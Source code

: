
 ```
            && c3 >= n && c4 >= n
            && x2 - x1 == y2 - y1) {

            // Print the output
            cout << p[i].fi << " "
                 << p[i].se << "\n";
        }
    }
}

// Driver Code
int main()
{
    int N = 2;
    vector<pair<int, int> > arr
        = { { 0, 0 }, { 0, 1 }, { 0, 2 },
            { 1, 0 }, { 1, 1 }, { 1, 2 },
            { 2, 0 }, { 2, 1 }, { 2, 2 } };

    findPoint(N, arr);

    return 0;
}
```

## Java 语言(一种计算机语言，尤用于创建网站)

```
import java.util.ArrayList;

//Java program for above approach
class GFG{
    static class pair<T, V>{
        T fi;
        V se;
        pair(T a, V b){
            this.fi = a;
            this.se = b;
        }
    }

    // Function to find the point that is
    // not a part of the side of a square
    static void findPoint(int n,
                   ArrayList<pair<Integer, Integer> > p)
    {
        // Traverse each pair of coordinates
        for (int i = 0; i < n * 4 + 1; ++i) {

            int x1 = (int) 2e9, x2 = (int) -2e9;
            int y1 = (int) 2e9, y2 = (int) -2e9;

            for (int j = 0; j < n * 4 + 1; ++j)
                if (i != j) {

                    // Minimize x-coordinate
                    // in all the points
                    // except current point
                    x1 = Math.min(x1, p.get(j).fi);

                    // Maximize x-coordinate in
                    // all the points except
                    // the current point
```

- - -

== PROBLEM STATEMENT ==
Could you state how many lines in the data hold the word "ArrayList"? Only the number should be given.

== WRITTEN REPLY ==
2